Print exactly the lines below between the line containing "Type. Throughout this" and the line containing "When adding new", counting both of those lines. Leave pictures out.

**** The records ****

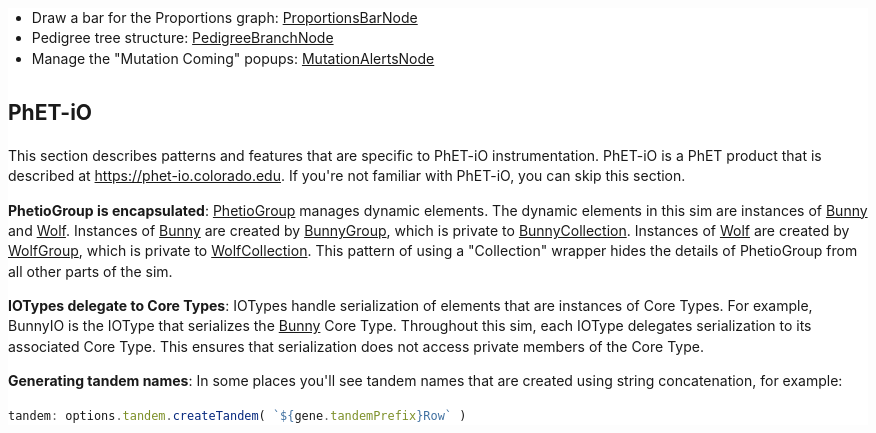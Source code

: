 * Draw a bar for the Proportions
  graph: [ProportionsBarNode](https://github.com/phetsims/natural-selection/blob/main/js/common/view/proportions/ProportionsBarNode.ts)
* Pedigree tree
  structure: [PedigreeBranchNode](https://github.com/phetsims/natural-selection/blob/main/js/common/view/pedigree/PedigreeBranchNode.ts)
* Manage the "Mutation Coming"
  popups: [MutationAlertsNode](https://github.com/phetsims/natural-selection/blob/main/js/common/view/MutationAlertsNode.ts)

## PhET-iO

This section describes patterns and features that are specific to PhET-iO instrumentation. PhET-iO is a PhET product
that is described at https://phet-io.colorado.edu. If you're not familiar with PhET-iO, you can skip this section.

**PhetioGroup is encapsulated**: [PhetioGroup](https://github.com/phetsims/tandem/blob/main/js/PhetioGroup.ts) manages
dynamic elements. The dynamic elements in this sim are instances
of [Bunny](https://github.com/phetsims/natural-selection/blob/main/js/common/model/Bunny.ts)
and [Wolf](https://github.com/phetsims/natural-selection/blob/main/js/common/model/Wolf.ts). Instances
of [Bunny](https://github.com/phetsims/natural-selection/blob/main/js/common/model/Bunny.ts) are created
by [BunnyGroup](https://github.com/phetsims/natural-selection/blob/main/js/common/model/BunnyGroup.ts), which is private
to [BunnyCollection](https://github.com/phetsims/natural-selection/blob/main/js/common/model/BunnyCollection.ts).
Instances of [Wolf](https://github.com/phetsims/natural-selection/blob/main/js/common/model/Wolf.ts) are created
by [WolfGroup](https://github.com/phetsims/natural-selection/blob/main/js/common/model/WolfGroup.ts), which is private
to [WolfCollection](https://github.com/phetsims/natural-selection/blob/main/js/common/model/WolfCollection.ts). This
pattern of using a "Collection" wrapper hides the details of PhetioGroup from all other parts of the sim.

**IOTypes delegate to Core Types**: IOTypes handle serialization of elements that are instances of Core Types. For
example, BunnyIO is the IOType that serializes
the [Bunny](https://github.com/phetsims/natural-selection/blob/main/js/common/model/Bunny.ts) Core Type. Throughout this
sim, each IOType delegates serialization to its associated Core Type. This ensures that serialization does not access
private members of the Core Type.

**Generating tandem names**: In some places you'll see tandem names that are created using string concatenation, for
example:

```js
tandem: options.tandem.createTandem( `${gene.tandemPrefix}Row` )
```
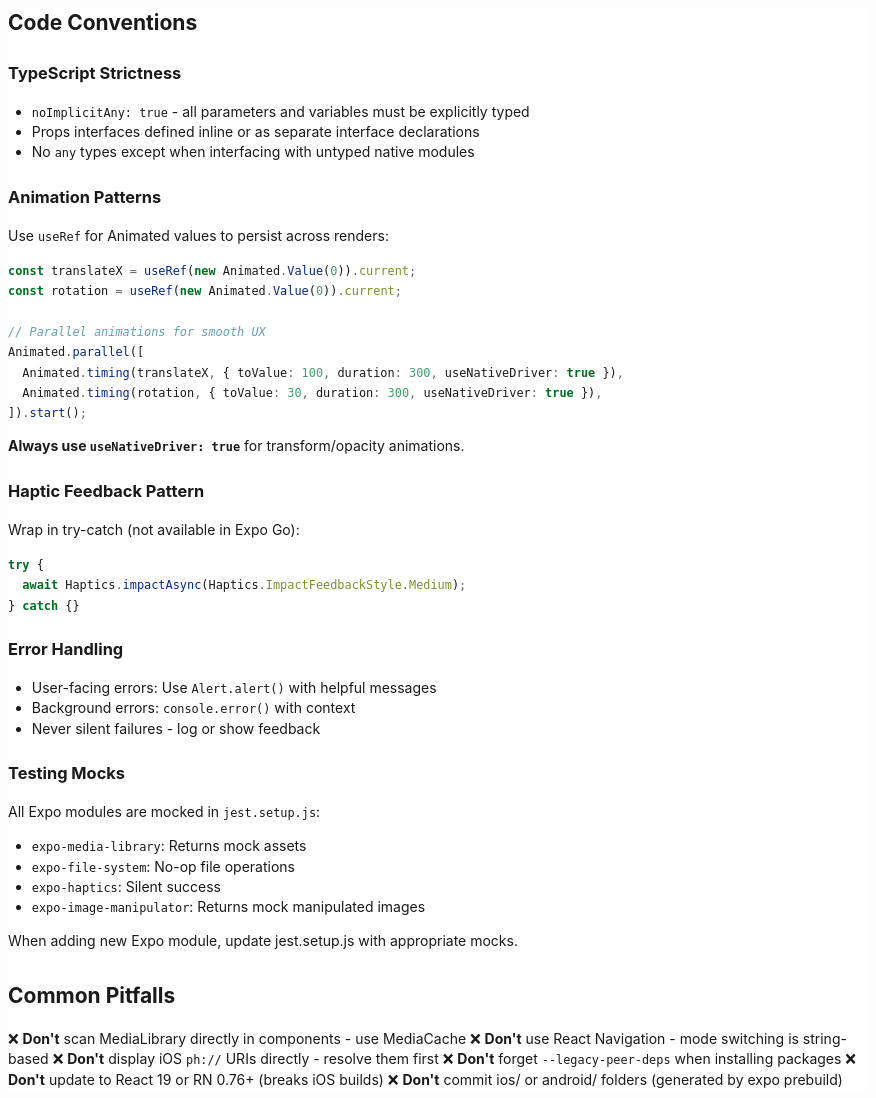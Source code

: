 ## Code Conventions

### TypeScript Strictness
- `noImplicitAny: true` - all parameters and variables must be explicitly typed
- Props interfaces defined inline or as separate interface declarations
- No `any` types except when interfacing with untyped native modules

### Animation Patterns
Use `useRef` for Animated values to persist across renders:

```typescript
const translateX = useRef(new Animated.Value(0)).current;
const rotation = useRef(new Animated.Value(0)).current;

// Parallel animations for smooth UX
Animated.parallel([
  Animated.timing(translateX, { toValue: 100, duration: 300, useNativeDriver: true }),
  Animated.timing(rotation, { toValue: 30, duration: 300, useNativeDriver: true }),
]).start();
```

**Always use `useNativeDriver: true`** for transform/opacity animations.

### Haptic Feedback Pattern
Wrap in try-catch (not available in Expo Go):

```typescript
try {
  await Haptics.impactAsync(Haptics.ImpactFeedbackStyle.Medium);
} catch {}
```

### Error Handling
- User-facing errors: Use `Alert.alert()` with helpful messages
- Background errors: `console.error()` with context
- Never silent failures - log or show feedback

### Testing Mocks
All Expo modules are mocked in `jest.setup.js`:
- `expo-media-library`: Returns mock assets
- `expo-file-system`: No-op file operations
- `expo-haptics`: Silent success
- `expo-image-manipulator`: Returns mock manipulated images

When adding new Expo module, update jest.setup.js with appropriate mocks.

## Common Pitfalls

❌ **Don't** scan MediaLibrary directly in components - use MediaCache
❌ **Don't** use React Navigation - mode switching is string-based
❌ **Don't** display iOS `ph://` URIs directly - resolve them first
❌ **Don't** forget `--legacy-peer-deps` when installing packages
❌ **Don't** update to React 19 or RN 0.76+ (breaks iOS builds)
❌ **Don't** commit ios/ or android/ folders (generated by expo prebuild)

****

- [Answer to this exercise]:
the [Bunny](https://github.com/phetsims/natural-selection/blob/main/js/common/model/Bunny.ts) Core Type. Throughout this
sim, each IOType delegates serialization to its associated Core Type. This ensures that serialization does not access
private members of the Core Type.

**Generating tandem names**: In some places you'll see tandem names that are created using string concatenation, for
example:

```js
tandem: options.tandem.createTandem( `${gene.tandemPrefix}Row` )
```
Source code

: ## Code Conventions

### TypeScript Strictness
- `noImplicitAny: true` - all parameters and variables must be explicitly typed
- Props interfaces defined inline or as separate interface declarations
- No `any` types except when interfacing with untyped native modules

### Animation Patterns
Use `useRef` for Animated values to persist across renders:

```typescript
const translateX = useRef(new Animated.Value(0)).current;
const rotation = useRef(new Animated.Value(0)).current;

// Parallel animations for smooth UX
Animated.parallel([
  Animated.timing(translateX, { toValue: 100, duration: 300, useNativeDriver: true }),
  Animated.timing(rotation, { toValue: 30, duration: 300, useNativeDriver: true }),
]).start();
```

**Always use `useNativeDriver: true`** for transform/opacity animations.

### Haptic Feedback Pattern
Wrap in try-catch (not available in Expo Go):

```typescript
try {
  await Haptics.impactAsync(Haptics.ImpactFeedbackStyle.Medium);
} catch {}
```

### Error Handling
- User-facing errors: Use `Alert.alert()` with helpful messages
- Background errors: `console.error()` with context
- Never silent failures - log or show feedback

### Testing Mocks
All Expo modules are mocked in `jest.setup.js`:
- `expo-media-library`: Returns mock assets
- `expo-file-system`: No-op file operations
- `expo-haptics`: Silent success
- `expo-image-manipulator`: Returns mock manipulated images

When adding new Expo module, update jest.setup.js with appropriate mocks.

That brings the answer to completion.